Each time Congress has passed legislation in response to the coronavirus pandemic, lawmakers know another bill is not far behind.
This time, as Democrats and Republicans spar over whether to prop up city and state budgets walloped by the pandemic, the scope of a fifth relief package is less certain.
But Iowa Congresswoman Abby Finkenauer is getting ahead of the fight over funding, putting out pages of priorities she believes “are necessary to ensure Iowans are equipped to respond to the pandemic, able to weather its economic fallout and ready to re-engage when our economy returns to normal.”
“The way that I think this should be framed — and why these are my priorities — is because these go to the values of who we are as a country,” Finkenauer said in an interview with Starting Line. “Are we a country that cares about our neighbors or are we not? I think this is a time, and in this package, that we show we care and we stand up for the folks who have been caring for our friends and neighbors on the frontlines.”
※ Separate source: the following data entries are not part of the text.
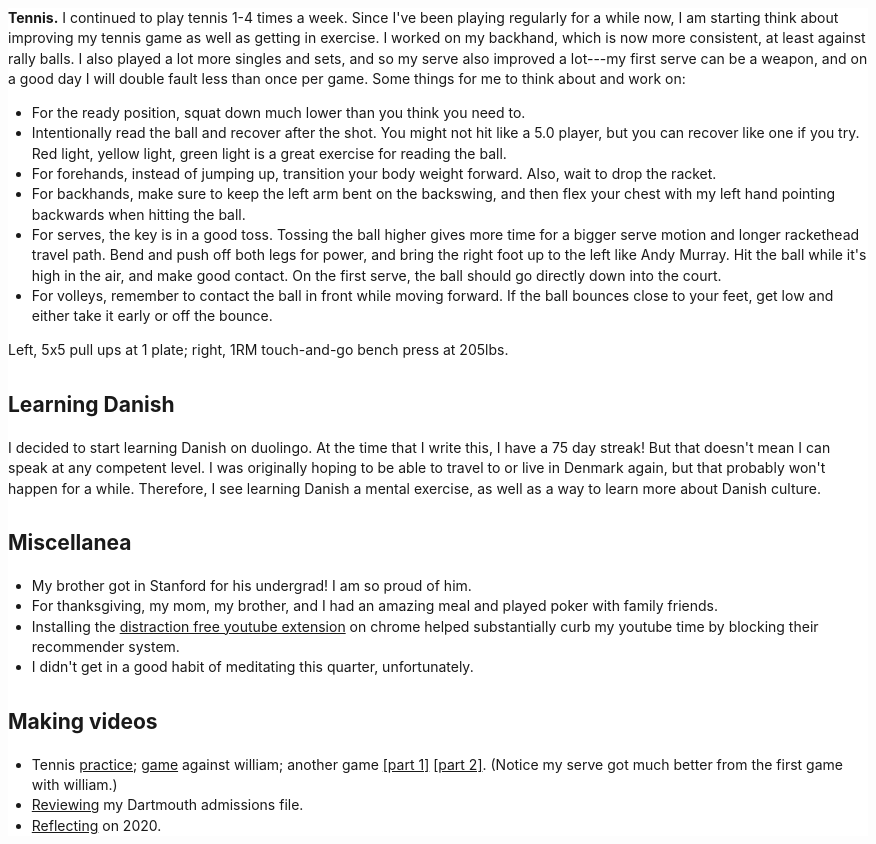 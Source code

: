 **Tennis.** 
I continued to play tennis 1-4 times a week. 
Since I've been playing regularly for a while now, I am starting think about improving my tennis game as well as getting in exercise.
I worked on my backhand, which is now more consistent, at least against rally balls.
I also played a lot more singles and sets, and so my serve also improved a lot---my first serve can be a weapon, and on a good day I will double fault less than once per game.
Some things for me to think about and work on:
- For the ready position, squat down much lower than you think you need to.
- Intentionally read the ball and recover after the shot. You might not hit like a 5.0 player, but you can recover like one if you try. Red light, yellow light, green light is a great exercise for reading the ball.
- For forehands, instead of jumping up, transition your body weight forward. Also, wait to drop the racket.
- For backhands, make sure to keep the left arm bent on the backswing, and then flex your chest with my left hand pointing backwards when hitting the ball. 
- For serves, the key is in a good toss. Tossing the ball higher gives more time for a bigger serve motion and longer rackethead travel path. Bend and push off both legs for power, and bring the right foot up to the left like Andy Murray. Hit the ball while it's high in the air, and make good contact. On the first serve, the ball should go directly down into the court. 
- For volleys, remember to contact the ball in front while moving forward. If the ball bounces close to your feet, get low and either take it early or off the bounce.

<video src="/images/20f/IMG_4307.mp4" width="49%" autoplay loop muted></video>
<video src="/images/20f/IMG_4332.mp4" width="49%" autoplay loop muted></video>
Left, 5x5 pull ups at 1 plate; right, 1RM touch-and-go bench press at 205lbs.

Learning Danish
------
I decided to start learning Danish on duolingo. 
At the time that I write this, I have a 75 day streak! 
But that doesn't mean I can speak at any competent level.
I was originally hoping to be able to travel to or live in Denmark again, but that probably won't happen for a while. 
Therefore, I see learning Danish a mental exercise, as well as a way to learn more about Danish culture.

Miscellanea
------
- My brother got in Stanford for his undergrad! I am so proud of him.
- For thanksgiving, my mom, my brother, and I had an amazing meal and played poker with family friends.
- Installing the [distraction free youtube extension](https://chrome.google.com/webstore/detail/df-tube-distraction-free/mjdepdfccjgcndkmemponafgioodelna?hl=en) on chrome helped substantially curb my youtube time by blocking their recommender system.
- I didn't get in a good habit of meditating this quarter, unfortunately.


Making videos
------
- Tennis [practice](https://www.youtube.com/watch?v=jeuH4vW7Mq8); [game](https://www.youtube.com/watch?v=LpCNIBomYEg) against william; another game [[part 1]](https://www.youtube.com/watch?v=r16M2dZpSFs) [[part 2]](https://www.youtube.com/watch?v=1bdd9MJip20). (Notice my serve got much better from the first game with william.)
- [Reviewing](https://www.youtube.com/watch?v=pcp9w16NuV4) my Dartmouth admissions file.
- [Reflecting](https://www.youtube.com/watch?v=Wo20LOjGBHM) on 2020.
For the 1st District congresswoman, the priorities fall into four primary categories: expanding assistance for families; supporting health care providers and essential workers; assisting local communities; and investing in the future.
Heading into today, lawmakers in the House and Senate were planning to return Monday to Washington, D.C., to resume their work in-person. Tuesday morning, however, word came from Majority Leader Steny Hoyer that, based on guidance from the House physician, members will not return to the Capitol next week. Senators are still expected to return, however.
Both chambers have been home for an extended recess due to concerns about bringing hundreds back to the Capitol in close quarters, though House members did vote in-person last week to replenish the Paycheck Protection Program.
“We’ll have to always put health and safety first and continue to tell everyone to do so,” Finkenauer said. “At the end of the day, though, if we’re called back at a moment’s notice then we’ll be there because that’s our job and that’s what we’re supposed to do. Anything we can’t do from here we’ll have to go back to D.C. to be able to do, but until then, we’ll continue to work from home putting these packages together.”
For families, Finkenauer wants a special enrollment period created on the health insurance marketplace for people who have lost their jobs; more stimulus checks for individuals; and an extension on student loan deferment, among other measures.
Essential workers, particularly in manufacturing, food processing and long-term care facilities, have been on the forefront of concerns in Iowa as COVID-19 ravages meatpacking plants in Columbus Junction. Waterloo and elsewhere. As of Tuesday morning, nearly two dozen outbreaks have been confirmed at nursing homes across the state.
Finkenauer, whose Eastern Iowa district includes hard-hit facilities in Waterloo and Cedar Rapids, already has called for heightened safety precautions and more personal protective equipment (PPE), in addition to sponsoring a bill aimed specifically at meat processing employees and their safety while at work.
“At the end of the day, we need to make sure that our folks have what they need and we’ll continue to play oversight here, especially when it comes to our food processing plants,” Finkenauer said. “Our folks in my district got hit very hard.”
She emphasized the need for manufacturing more PPE, noting President Trump’s refusal to utilize the Defense Production Act for this purpose “is still something that does not make sense and something that needs to continue to be pushed.”
In the meantime, Finkenauer said, she supports making forgivable loans available to manufacturers who have shifted their production lines to make PPE.
In her five-page priorities proposal, Finkenauer wants the government to provide hazard pay and other benefits to essential workers; financially support the U.S. Postal Service; and, in the Public Health and Social Services Emergency Fund, provide dedicated dollars for locally managed rural hospitals and health care providers.
National news outlets are characterizing the debate over emergency spending for states and local governments as the looming fight between Democrats and Republicans. Republicans, including Trump and Sen. Joni Ernst, say they do not want a coronavirus relief bill to serve as a “bail out” for states they believe have mismanaged their budgets for years.
According to Finkenauer’s office, the $2 trillion CARES Act passed at the end of March provides $150 billion for state, local and tribal governments to cover costs related to COVID-19. The problem with the Coronavirus Relief Fund, Finkenauer says, is that communities with populations under 500,000 must rely on funding allocations through their states rather than direct financial assistance awarded to large cities.
Finkenauer proposes lowering the population requirement so Iowa cities, a vast majority of which are under 100,000 people, can more quickly receive necessary aid.
She also wants to further assist biofuels producers, pork, cattle and dairy farmers impacted by the pandemic and increase the flexibility of federal programs so they can efficiently access funding and other assistance.
“They’re not partisan,” Finkenauer said, of her legislative priories. “They’re things that we should be able to come together on, to agree on, and that’s what we’ll continue to push.”